Apparmor profiles are located here:
/etc/apparmor.d/usr.bin.keysas-in
/etc/apparmor.d/usr.bin.keysas-transit
/etc/apparmor.d/usr.bin.keysas-out
You will probably never have to modify them (it is not recommended anyway). Nevertheless, in case you need to update them, do not forget to reload the changed profile:
$ sudo apparmor_parser -r /etc/apparmor.d/usr.bin.keysas-in
Then, verify that the profile is still in enforce mode:
$ sudo aa-status
9 processes are in enforce mode.
/usr/bin/freshclam (1580)
/usr/bin/keysas-in (433022)
/usr/bin/keysas-out (433027)
/usr/bin/keysas-transit (433025)
/usr/sbin/clamd (966)
...
Static analysis
keysas-transit daemon is able to perform a Yara scan on transfered files according to the rules defined in path:
/usr/share/keysas/rules/index.yar
This file can be a simple rule like provided in the default installation or it can act as an index listing a subset of rules.

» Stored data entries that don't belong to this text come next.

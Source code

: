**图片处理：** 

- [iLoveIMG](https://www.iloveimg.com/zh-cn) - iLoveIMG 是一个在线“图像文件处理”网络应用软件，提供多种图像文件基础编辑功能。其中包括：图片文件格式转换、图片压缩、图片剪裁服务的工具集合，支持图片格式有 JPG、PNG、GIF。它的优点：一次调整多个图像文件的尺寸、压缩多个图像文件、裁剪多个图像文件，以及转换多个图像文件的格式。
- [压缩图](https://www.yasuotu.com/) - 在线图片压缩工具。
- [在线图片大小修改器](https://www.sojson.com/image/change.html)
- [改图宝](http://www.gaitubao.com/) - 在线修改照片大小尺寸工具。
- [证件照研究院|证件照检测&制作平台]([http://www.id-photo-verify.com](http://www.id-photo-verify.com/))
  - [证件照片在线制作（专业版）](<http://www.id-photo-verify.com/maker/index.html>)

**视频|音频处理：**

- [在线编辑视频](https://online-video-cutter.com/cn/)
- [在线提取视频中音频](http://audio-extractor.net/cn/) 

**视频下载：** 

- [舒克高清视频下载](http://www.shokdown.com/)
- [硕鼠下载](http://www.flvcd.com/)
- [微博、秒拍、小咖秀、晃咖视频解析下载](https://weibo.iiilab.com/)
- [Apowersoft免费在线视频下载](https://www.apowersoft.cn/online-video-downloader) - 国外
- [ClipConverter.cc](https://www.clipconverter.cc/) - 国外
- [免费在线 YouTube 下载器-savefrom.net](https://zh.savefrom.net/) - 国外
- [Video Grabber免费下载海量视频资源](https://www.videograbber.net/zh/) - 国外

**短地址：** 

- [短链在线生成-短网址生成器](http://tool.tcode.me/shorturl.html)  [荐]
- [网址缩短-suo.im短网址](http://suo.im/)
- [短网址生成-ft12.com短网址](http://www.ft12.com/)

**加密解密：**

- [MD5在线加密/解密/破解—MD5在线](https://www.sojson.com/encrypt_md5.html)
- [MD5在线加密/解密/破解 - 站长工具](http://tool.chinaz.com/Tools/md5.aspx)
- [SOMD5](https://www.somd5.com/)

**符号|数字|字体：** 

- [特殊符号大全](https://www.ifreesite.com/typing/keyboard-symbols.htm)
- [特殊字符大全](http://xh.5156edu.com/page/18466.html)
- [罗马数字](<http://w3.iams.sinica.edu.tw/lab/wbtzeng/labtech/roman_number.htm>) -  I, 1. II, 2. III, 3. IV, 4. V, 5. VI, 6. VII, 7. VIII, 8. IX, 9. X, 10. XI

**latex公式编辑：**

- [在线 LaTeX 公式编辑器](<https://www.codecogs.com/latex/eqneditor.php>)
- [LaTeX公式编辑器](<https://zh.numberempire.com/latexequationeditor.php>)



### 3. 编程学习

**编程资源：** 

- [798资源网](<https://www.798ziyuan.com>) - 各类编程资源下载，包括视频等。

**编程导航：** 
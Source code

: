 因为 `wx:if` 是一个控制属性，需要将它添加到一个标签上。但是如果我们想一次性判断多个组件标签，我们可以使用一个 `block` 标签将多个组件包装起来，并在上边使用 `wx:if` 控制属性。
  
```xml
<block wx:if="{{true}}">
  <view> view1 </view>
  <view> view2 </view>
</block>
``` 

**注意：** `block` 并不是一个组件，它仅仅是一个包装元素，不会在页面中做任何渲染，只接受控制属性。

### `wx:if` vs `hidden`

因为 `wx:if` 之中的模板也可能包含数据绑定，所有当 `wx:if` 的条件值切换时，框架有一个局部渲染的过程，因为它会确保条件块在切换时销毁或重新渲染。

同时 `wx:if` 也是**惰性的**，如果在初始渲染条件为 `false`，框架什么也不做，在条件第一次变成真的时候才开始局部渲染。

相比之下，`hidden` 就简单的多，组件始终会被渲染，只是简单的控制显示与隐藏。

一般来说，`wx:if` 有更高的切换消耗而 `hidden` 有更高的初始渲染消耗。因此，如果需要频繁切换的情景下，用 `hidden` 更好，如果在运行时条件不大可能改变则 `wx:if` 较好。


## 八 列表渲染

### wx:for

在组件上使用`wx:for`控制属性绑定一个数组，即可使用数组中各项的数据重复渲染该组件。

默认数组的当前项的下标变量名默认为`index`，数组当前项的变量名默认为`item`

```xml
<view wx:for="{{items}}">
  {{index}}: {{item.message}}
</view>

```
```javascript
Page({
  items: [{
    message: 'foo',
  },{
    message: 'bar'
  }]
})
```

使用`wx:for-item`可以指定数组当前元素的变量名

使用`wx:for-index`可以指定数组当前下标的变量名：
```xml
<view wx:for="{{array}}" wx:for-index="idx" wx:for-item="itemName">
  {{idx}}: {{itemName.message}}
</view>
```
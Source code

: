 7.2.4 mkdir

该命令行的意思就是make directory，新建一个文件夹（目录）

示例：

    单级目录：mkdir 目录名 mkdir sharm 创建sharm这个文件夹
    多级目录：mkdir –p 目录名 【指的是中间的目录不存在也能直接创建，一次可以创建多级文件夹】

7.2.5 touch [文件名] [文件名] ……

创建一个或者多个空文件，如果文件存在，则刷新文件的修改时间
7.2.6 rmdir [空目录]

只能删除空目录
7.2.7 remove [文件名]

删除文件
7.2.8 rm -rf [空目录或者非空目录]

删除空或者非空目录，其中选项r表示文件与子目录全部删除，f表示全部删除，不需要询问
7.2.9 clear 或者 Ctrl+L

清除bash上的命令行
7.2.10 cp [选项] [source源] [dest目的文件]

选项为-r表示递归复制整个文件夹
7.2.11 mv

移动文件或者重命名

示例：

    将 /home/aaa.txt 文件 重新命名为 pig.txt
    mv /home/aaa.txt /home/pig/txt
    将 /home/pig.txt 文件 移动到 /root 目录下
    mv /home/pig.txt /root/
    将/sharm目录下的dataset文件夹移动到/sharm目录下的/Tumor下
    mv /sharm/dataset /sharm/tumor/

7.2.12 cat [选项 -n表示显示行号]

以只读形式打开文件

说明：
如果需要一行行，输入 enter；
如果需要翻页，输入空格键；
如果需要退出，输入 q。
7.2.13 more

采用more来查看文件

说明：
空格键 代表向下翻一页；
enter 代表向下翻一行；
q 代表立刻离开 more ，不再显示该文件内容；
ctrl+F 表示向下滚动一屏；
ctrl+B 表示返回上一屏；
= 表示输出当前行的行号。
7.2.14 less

The default rule is just an exemple matching on Dirtyc0w source code, but you can easily create your own rules or reuse already existing rule packages. Include your custom rules into /usr/share/keysas/rules/index.yar, like that :
include "./custom/custom_rule.yar"
Help
Take a look at https://github.com/Yara-Rules/rules for more details but keep in mind that some rules are not well maintained and may not fit the version of libyara installed via apt. You should test every new rules before adding them in production.